_What is expected_
Whenever a line of the records below contains the word "라인에서", copy that line.

[Start of Attachment]

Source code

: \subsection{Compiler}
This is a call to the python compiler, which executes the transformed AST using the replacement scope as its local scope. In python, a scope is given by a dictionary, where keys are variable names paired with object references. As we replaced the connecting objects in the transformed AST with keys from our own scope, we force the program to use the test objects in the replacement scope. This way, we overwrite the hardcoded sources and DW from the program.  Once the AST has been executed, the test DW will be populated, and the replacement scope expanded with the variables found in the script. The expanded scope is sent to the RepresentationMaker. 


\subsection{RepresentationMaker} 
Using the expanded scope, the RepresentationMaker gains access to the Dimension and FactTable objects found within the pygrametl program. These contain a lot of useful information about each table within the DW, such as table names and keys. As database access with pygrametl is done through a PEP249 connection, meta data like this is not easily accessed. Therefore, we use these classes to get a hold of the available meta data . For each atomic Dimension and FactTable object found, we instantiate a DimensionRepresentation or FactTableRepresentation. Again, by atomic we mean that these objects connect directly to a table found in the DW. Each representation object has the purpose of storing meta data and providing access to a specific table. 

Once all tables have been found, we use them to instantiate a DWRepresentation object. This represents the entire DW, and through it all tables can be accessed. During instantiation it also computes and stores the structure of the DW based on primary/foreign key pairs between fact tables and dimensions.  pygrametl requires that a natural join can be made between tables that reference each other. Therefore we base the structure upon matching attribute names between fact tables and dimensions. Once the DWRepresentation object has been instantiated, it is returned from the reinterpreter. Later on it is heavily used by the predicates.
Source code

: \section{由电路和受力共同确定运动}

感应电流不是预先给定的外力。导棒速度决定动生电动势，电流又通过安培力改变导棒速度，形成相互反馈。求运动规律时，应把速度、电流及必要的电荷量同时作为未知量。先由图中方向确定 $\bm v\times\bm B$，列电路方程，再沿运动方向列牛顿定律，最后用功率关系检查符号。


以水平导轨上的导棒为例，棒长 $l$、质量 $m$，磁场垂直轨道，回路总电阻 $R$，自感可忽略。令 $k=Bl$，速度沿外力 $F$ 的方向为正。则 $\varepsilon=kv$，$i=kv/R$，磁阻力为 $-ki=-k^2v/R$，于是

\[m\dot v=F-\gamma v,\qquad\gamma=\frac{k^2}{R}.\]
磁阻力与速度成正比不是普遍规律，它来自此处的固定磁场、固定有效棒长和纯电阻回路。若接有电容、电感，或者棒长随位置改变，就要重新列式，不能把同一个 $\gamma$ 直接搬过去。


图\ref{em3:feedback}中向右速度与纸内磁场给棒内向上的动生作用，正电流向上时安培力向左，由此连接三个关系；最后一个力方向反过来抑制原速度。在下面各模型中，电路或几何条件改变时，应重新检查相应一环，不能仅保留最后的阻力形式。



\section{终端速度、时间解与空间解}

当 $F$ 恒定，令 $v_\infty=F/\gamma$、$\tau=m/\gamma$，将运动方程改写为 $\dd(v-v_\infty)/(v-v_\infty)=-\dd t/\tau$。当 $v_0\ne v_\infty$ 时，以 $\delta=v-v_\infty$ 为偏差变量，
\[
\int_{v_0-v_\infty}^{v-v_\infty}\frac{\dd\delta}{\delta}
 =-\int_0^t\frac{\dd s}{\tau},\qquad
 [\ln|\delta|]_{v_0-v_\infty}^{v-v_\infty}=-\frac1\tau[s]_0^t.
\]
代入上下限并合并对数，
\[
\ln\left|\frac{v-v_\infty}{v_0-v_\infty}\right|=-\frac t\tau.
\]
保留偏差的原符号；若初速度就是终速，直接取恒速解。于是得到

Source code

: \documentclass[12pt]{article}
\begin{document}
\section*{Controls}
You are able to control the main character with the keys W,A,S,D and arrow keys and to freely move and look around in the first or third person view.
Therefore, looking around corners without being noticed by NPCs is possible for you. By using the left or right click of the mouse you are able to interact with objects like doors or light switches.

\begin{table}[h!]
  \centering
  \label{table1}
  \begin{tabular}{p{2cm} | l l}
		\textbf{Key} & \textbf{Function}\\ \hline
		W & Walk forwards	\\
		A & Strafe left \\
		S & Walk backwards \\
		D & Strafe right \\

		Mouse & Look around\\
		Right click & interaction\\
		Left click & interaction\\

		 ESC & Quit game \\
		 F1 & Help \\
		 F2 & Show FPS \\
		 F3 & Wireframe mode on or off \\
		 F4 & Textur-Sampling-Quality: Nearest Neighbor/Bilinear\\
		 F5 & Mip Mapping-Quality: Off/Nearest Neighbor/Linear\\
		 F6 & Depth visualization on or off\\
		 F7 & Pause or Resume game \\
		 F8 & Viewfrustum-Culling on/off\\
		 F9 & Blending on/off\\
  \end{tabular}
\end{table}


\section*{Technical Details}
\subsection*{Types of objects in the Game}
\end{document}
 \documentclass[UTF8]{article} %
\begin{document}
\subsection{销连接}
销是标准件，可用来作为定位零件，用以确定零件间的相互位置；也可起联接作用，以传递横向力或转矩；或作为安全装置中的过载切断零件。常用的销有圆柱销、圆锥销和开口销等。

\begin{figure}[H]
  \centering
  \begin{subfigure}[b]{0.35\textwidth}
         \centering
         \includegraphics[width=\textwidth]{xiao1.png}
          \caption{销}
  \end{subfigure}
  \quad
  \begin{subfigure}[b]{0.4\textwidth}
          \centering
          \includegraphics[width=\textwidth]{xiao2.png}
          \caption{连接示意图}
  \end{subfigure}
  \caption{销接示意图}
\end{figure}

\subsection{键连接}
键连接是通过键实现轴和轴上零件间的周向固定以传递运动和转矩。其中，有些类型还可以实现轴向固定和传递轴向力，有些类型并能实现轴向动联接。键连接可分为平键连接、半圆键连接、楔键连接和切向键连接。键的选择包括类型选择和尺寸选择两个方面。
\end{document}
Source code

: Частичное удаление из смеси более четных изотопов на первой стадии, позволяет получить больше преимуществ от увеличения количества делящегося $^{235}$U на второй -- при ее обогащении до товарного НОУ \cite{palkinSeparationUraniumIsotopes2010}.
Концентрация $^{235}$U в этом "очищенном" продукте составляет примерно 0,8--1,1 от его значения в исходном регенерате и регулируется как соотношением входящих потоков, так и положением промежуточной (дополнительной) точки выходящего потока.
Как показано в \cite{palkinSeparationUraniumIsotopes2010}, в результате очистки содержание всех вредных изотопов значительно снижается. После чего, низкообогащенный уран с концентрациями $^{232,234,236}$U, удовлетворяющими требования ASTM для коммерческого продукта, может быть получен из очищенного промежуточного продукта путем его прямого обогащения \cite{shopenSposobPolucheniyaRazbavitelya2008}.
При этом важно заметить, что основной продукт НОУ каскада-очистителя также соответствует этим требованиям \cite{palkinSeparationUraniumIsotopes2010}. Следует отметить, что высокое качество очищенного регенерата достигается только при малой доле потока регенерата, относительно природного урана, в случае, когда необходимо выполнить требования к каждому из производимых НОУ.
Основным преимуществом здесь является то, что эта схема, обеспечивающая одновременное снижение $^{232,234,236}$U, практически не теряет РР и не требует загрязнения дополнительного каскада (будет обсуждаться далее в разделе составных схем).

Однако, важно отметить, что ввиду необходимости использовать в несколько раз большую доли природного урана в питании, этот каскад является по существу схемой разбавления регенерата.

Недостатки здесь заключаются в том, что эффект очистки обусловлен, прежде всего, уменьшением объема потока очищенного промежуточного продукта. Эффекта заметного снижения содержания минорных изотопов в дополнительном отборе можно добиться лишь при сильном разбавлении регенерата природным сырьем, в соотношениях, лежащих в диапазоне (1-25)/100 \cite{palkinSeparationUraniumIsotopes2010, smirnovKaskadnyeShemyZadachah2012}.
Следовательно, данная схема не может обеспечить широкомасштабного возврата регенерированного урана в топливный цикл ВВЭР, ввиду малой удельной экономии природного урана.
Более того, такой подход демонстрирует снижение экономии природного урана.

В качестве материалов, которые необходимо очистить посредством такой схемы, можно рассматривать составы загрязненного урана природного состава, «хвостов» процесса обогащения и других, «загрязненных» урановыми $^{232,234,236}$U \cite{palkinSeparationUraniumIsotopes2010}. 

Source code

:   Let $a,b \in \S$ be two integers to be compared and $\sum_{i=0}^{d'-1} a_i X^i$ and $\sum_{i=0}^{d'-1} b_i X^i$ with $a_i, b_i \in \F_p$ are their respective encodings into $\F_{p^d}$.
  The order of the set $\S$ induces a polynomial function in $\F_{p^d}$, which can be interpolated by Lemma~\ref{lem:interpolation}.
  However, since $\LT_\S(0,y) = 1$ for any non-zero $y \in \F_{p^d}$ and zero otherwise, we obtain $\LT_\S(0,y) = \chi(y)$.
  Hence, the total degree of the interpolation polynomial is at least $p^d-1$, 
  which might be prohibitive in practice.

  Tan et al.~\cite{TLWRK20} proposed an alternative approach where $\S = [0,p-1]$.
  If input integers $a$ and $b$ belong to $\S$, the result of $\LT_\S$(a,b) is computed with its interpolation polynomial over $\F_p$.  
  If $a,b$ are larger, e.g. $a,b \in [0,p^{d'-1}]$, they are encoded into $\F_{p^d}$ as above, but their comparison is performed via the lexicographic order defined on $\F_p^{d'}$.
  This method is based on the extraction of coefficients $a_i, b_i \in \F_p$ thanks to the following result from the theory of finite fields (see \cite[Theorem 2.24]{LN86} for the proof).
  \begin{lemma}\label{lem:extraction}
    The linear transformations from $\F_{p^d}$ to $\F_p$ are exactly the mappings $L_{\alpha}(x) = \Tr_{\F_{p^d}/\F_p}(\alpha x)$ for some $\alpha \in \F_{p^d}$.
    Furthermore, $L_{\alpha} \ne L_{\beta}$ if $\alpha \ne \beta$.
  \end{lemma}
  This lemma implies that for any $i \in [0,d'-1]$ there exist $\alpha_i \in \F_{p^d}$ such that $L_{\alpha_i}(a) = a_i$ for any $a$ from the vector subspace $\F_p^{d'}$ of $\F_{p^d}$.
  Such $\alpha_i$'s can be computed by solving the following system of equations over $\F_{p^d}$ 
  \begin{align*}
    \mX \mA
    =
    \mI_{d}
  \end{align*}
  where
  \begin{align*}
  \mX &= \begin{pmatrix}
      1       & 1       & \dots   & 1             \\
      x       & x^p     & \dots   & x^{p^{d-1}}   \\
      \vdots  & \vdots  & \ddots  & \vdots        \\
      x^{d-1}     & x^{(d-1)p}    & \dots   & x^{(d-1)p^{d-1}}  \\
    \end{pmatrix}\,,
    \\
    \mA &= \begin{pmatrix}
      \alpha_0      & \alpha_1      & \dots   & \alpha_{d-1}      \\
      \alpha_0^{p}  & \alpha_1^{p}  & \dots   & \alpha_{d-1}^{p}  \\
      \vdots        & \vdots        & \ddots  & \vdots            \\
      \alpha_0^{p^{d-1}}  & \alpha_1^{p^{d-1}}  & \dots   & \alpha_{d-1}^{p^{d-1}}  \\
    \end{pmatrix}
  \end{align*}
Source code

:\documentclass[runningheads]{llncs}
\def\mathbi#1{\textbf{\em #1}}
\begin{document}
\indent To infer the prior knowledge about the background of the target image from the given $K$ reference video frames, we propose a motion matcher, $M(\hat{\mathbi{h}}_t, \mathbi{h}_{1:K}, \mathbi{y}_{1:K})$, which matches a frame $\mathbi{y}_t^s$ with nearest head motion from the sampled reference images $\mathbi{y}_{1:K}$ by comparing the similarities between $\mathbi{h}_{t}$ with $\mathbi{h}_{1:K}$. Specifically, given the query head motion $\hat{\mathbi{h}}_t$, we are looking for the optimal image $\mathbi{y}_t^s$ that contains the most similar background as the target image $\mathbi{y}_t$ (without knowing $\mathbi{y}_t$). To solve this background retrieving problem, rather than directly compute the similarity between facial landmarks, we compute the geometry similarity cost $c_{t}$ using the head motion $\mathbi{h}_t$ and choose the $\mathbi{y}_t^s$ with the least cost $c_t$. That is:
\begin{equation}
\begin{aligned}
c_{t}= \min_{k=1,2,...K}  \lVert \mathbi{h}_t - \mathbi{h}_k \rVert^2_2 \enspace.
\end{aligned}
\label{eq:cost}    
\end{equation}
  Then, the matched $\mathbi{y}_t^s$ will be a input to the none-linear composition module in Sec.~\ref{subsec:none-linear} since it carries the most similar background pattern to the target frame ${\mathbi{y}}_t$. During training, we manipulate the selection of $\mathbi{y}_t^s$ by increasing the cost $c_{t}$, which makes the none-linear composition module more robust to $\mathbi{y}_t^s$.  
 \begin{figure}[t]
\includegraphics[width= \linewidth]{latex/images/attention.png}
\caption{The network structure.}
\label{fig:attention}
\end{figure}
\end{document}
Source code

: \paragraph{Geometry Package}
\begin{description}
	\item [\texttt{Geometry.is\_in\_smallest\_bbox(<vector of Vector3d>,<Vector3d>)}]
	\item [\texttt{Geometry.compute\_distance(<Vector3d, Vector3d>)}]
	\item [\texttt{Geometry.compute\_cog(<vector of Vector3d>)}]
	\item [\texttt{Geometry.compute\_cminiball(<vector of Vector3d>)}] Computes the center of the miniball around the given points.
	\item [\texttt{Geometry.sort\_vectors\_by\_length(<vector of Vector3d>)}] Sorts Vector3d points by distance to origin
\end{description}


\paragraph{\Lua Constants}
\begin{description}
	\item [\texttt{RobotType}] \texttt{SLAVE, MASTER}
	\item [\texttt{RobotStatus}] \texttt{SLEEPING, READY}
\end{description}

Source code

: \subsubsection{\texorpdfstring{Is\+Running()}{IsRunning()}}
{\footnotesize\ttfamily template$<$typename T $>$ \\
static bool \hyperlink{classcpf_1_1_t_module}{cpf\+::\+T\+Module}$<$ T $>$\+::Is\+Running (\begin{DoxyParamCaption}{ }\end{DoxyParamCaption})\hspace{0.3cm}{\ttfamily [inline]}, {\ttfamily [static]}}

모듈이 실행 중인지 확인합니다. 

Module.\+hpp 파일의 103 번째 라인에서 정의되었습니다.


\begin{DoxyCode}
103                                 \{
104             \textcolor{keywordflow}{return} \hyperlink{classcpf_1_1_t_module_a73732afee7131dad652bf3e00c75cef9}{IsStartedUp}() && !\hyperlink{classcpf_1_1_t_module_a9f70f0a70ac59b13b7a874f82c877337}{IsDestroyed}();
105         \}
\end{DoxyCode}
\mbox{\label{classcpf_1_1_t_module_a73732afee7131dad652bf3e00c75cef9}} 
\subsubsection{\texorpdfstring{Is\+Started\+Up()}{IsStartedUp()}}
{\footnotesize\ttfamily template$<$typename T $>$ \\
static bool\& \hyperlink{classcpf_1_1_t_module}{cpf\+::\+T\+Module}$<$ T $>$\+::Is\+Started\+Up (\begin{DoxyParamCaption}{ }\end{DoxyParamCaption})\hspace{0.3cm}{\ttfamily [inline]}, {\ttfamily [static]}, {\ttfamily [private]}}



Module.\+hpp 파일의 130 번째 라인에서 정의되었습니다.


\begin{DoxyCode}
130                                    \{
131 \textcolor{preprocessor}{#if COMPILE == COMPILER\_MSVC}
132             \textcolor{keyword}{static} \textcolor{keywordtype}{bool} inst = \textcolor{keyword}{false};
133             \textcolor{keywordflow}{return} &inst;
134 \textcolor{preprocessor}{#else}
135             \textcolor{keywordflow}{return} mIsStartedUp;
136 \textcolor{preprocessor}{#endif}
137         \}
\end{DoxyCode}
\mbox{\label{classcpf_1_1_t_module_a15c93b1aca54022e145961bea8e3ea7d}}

[End of Attachment]

_Response_
Module.\+hpp 파일의 103 번째 라인에서 정의되었습니다.
Module.\+hpp 파일의 130 번째 라인에서 정의되었습니다.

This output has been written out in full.